Collected data
· · · ·

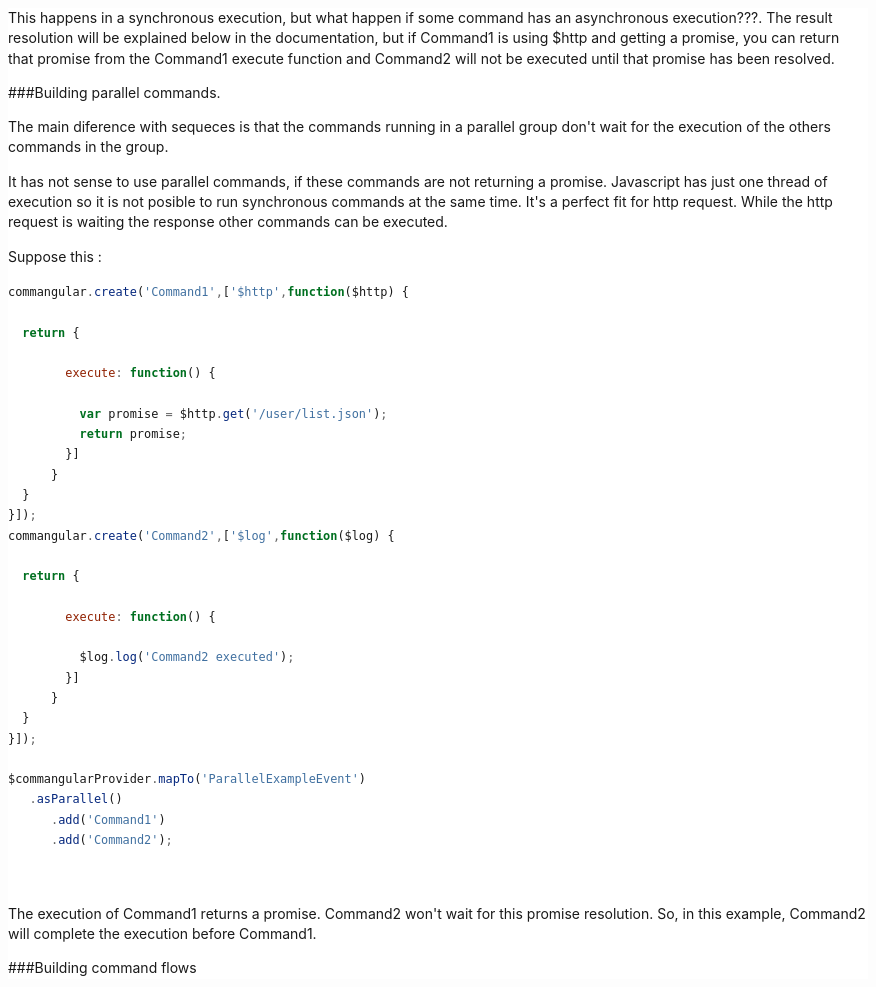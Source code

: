 This happens in a synchronous execution, but what happen if some command has an asynchronous execution???. The result resolution will be explained below in the documentation, but if Command1 is using $http and getting a promise, you can return that promise from the Command1 execute function and Command2 will not be executed until that promise has been resolved.

###<a name="building-parallel-commands"></a>Building parallel commands.

The main diference with sequeces is that the commands running in a parallel group don't wait for the execution of the others commands in the group.

It has not sense to use parallel commands, if these commands are not returning a promise. Javascript has just one thread of execution so it is not posible to run synchronous commands at the same time.
It's a perfect fit for http request. While the http request is waiting the response other commands can be executed.

Suppose this :

```javascript
commangular.create('Command1',['$http',function($http) {
  
  return {
        
        execute: function() {
          
          var promise = $http.get('/user/list.json');
          return promise;
        }]
      }
  }
}]);
commangular.create('Command2',['$log',function($log) {
  
  return {
        
        execute: function() {
        
          $log.log('Command2 executed');
        }]
      }
  }
}]);

$commangularProvider.mapTo('ParallelExampleEvent')
   .asParallel()
      .add('Command1')
      .add('Command2');
  
  
```
The execution of Command1 returns a promise. Command2 won't wait for this promise resolution. So, in this example, Command2 will complete the execution before Command1.


###<a name="building-command-flows"></a>Building command flows
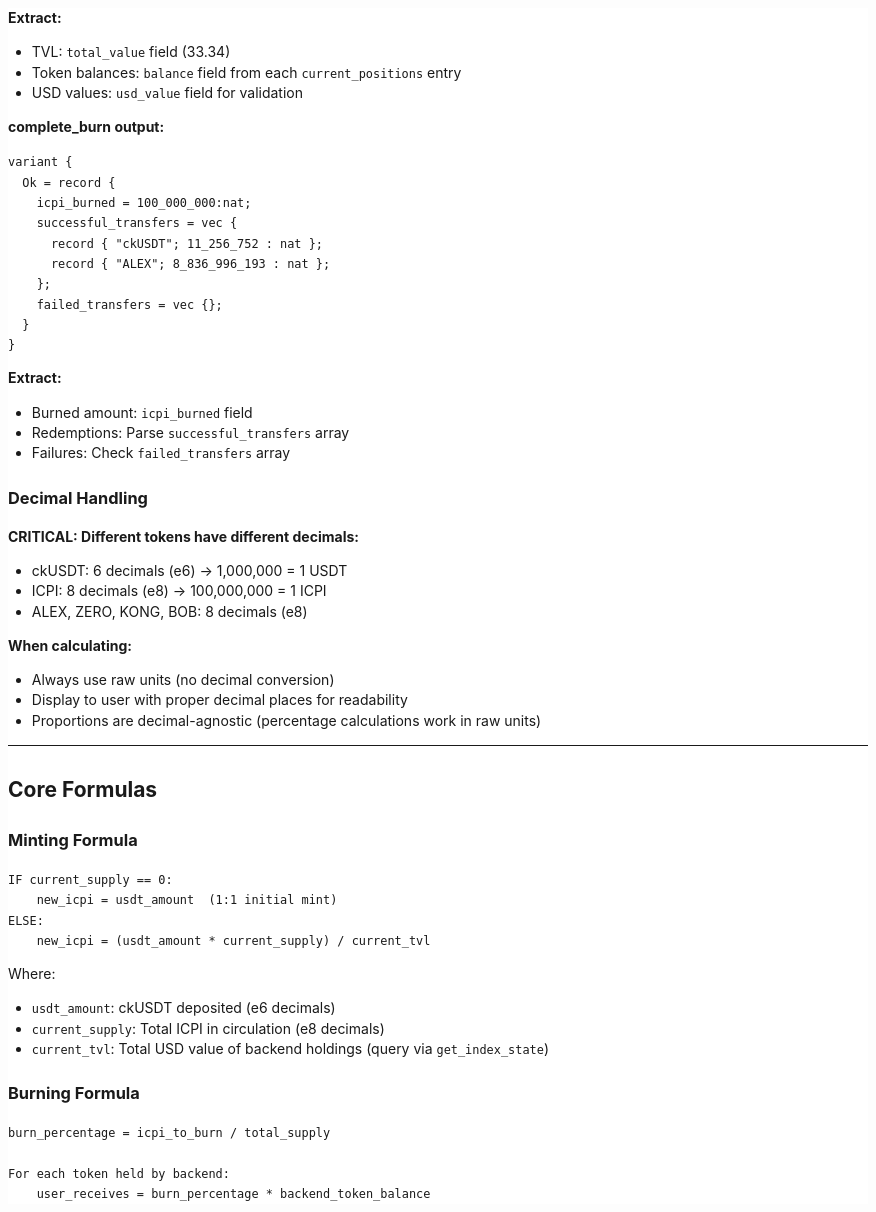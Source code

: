 **Extract:**
- TVL: `total_value` field (33.34)
- Token balances: `balance` field from each `current_positions` entry
- USD values: `usd_value` field for validation

**complete_burn output:**
```
variant {
  Ok = record {
    icpi_burned = 100_000_000:nat;
    successful_transfers = vec {
      record { "ckUSDT"; 11_256_752 : nat };
      record { "ALEX"; 8_836_996_193 : nat };
    };
    failed_transfers = vec {};
  }
}
```

**Extract:**
- Burned amount: `icpi_burned` field
- Redemptions: Parse `successful_transfers` array
- Failures: Check `failed_transfers` array

### Decimal Handling

**CRITICAL: Different tokens have different decimals:**
- ckUSDT: 6 decimals (e6) → 1,000,000 = 1 USDT
- ICPI: 8 decimals (e8) → 100,000,000 = 1 ICPI
- ALEX, ZERO, KONG, BOB: 8 decimals (e8)

**When calculating:**
- Always use raw units (no decimal conversion)
- Display to user with proper decimal places for readability
- Proportions are decimal-agnostic (percentage calculations work in raw units)

---

## Core Formulas

### Minting Formula
```
IF current_supply == 0:
    new_icpi = usdt_amount  (1:1 initial mint)
ELSE:
    new_icpi = (usdt_amount * current_supply) / current_tvl
```

Where:
- `usdt_amount`: ckUSDT deposited (e6 decimals)
- `current_supply`: Total ICPI in circulation (e8 decimals)
- `current_tvl`: Total USD value of backend holdings (query via `get_index_state`)

### Burning Formula
```
burn_percentage = icpi_to_burn / total_supply

For each token held by backend:
    user_receives = burn_percentage * backend_token_balance
```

· · · ·

WHAT YOU ARE ASKED TO DO: Any picture in the data is to be skipped, while each line is returned exactly as written.

SOLVED EXERCISE:
Source code

: This happens in a synchronous execution, but what happen if some command has an asynchronous execution???. The result resolution will be explained below in the documentation, but if Command1 is using $http and getting a promise, you can return that promise from the Command1 execute function and Command2 will not be executed until that promise has been resolved.

###<a name="building-parallel-commands"></a>Building parallel commands.

The main diference with sequeces is that the commands running in a parallel group don't wait for the execution of the others commands in the group.

It has not sense to use parallel commands, if these commands are not returning a promise. Javascript has just one thread of execution so it is not posible to run synchronous commands at the same time.
It's a perfect fit for http request. While the http request is waiting the response other commands can be executed.

Suppose this :

```javascript
commangular.create('Command1',['$http',function($http) {
  
  return {
        
        execute: function() {
          
          var promise = $http.get('/user/list.json');
          return promise;
        }]
      }
  }
}]);
commangular.create('Command2',['$log',function($log) {
  
  return {
        
        execute: function() {
        
          $log.log('Command2 executed');
        }]
      }
  }
}]);

$commangularProvider.mapTo('ParallelExampleEvent')
   .asParallel()
      .add('Command1')
      .add('Command2');
  
  
```
The execution of Command1 returns a promise. Command2 won't wait for this promise resolution. So, in this example, Command2 will complete the execution before Command1.


###<a name="building-command-flows"></a>Building command flows
Source code

: **Extract:**
- TVL: `total_value` field (33.34)
- Token balances: `balance` field from each `current_positions` entry
- USD values: `usd_value` field for validation

**complete_burn output:**
```
variant {
  Ok = record {
    icpi_burned = 100_000_000:nat;
    successful_transfers = vec {
      record { "ckUSDT"; 11_256_752 : nat };
      record { "ALEX"; 8_836_996_193 : nat };
    };
    failed_transfers = vec {};
  }
}
```

**Extract:**
- Burned amount: `icpi_burned` field
- Redemptions: Parse `successful_transfers` array
- Failures: Check `failed_transfers` array

### Decimal Handling

**CRITICAL: Different tokens have different decimals:**
- ckUSDT: 6 decimals (e6) → 1,000,000 = 1 USDT
- ICPI: 8 decimals (e8) → 100,000,000 = 1 ICPI
- ALEX, ZERO, KONG, BOB: 8 decimals (e8)

**When calculating:**
- Always use raw units (no decimal conversion)
- Display to user with proper decimal places for readability
- Proportions are decimal-agnostic (percentage calculations work in raw units)

---

## Core Formulas

### Minting Formula
```
IF current_supply == 0:
    new_icpi = usdt_amount  (1:1 initial mint)
ELSE:
    new_icpi = (usdt_amount * current_supply) / current_tvl
```

Where:
- `usdt_amount`: ckUSDT deposited (e6 decimals)
- `current_supply`: Total ICPI in circulation (e8 decimals)
- `current_tvl`: Total USD value of backend holdings (query via `get_index_state`)

### Burning Formula
```
burn_percentage = icpi_to_burn / total_supply

For each token held by backend:
    user_receives = burn_percentage * backend_token_balance
```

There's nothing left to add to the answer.